Por: Federico Gaon
La Tierra Santa es nuevamente foco de atención con motivo de los actos terroristas que vienen sacudiendo a israelíes y a palestinos desde hace algunas semanas. En medio de la violencia, los analistas se preguntan si se avecina una tercera intifada, o si esta ya es una realidad asentada. Todos los días se registran nuevos incidentes, generalmente provocados por jóvenes palestinos con armas blancas contra uniformados y civiles israelíes.

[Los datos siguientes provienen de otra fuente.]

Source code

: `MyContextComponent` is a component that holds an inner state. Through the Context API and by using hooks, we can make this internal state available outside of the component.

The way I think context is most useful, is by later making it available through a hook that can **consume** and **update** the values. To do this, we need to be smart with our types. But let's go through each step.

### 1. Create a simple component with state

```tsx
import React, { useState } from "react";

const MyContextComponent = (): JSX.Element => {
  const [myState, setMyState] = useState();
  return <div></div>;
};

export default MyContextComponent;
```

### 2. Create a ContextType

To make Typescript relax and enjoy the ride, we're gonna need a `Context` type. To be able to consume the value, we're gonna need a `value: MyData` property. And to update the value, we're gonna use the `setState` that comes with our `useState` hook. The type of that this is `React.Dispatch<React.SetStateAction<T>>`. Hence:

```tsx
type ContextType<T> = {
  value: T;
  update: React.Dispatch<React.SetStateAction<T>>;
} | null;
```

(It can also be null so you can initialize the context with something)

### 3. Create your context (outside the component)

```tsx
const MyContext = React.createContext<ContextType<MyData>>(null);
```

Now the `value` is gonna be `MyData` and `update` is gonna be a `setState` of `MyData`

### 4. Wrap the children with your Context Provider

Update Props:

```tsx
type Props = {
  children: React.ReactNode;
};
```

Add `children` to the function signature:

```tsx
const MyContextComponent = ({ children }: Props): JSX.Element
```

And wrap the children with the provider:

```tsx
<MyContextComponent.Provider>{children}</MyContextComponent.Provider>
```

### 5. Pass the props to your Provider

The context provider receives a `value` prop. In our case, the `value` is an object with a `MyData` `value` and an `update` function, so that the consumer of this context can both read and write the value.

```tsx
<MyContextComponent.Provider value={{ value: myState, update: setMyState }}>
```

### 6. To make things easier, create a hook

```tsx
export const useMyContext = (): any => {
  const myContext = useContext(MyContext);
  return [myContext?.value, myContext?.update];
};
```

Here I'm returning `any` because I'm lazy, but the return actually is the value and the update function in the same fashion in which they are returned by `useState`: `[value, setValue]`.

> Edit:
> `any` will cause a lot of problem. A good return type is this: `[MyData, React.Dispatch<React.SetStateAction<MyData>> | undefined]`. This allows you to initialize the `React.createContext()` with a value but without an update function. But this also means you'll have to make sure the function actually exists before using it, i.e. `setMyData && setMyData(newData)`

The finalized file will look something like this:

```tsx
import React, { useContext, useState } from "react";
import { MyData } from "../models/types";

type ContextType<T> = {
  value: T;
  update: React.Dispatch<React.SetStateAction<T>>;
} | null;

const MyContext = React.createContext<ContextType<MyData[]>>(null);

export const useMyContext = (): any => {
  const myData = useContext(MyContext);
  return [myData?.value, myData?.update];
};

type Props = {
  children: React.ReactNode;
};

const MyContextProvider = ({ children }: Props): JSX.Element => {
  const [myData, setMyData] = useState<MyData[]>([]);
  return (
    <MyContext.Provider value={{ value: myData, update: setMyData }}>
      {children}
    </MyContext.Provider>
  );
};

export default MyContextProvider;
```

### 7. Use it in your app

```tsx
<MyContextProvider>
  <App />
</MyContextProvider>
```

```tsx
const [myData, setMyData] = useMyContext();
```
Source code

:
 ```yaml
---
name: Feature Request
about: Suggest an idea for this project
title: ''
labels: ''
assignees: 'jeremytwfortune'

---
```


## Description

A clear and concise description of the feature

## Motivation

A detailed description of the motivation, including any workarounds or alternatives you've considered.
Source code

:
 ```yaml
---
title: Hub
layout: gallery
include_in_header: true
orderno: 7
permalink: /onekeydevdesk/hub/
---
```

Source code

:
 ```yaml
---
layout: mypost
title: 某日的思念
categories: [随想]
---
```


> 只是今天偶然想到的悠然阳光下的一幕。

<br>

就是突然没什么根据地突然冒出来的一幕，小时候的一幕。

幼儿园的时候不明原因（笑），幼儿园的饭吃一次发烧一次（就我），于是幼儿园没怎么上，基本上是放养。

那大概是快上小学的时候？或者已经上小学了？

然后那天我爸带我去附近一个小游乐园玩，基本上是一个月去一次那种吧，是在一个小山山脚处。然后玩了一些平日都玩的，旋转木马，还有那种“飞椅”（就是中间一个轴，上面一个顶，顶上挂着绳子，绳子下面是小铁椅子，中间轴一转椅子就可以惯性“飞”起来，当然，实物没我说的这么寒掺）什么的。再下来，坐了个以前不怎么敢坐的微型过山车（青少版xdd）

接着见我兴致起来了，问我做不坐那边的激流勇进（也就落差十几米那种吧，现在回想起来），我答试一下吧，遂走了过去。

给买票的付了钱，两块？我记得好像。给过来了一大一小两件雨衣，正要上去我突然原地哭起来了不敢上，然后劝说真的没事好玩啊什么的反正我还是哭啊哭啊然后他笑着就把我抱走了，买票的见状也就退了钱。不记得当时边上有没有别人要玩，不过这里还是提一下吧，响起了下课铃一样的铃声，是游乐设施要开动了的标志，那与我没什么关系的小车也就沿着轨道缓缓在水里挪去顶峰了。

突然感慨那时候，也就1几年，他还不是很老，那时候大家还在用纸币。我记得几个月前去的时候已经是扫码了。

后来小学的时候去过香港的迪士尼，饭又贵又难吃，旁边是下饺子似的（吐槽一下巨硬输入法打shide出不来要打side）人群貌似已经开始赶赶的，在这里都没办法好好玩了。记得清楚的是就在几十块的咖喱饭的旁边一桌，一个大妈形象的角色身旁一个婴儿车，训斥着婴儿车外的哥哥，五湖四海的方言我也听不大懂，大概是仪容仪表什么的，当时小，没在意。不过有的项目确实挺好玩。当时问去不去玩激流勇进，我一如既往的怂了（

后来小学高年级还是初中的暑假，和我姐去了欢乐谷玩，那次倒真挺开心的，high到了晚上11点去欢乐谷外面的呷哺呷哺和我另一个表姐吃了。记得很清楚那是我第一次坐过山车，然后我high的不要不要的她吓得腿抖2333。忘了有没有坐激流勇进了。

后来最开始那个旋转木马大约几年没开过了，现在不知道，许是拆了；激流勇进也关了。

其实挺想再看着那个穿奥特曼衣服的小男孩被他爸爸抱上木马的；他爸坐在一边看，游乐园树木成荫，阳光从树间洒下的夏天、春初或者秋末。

Desde mi punto de vista, delinear a estas alturas si en efecto se trata de una intifada, es decir, de un levantamiento general, es prematuro, en tanto la aseveración genera mayor pesadumbre y ansiedad. Sin embargo, en cualquier caso, la pregunta obvia es por qué está sucediéndose semejante escalada, por qué en este momento y qué responsabilidad puede atribuírsele a cada bando.
Para poner la situación en contexto, la presente ola de ataques terroristas se produce cuando la atención de la comunidad internacional dista de estar enfocada en el conflicto israelí-palestino. Con las potencias preocupadas por el desarrollo de los acontecimientos en Siria, en Yemen y en Irak, y el conflicto sectario que sacude a todo Medio Oriente, la cuestión palestina ha pasado a un plano secundario. En vista de las circunstancias, ha quedado finalmente en evidencia que el embate entre árabes e israelíes no es principal causante de inestabilidad y resquemor en la región. Esto ha quedado visiblemente expuesto durante las recientes sesiones de Naciones Unidas, en donde el tema de Palestina no tuvo el protagonismo que tuviera en años anteriores. La agenda internacional, por el contrario, está sobrecargada con el desasosiego sobre el futuro del mundo árabe, preso de una conflagración mayor entre yihadistas y dictadores. Por esta razón, durante su discurso ante la Asamblea General, el presidente palestino, Mahmud Abás, buscó precisamente llamar la atención con el anuncio de que ya no se sentía obligado por los acuerdos (de paz) de Oslo, establecidos dos décadas atrás.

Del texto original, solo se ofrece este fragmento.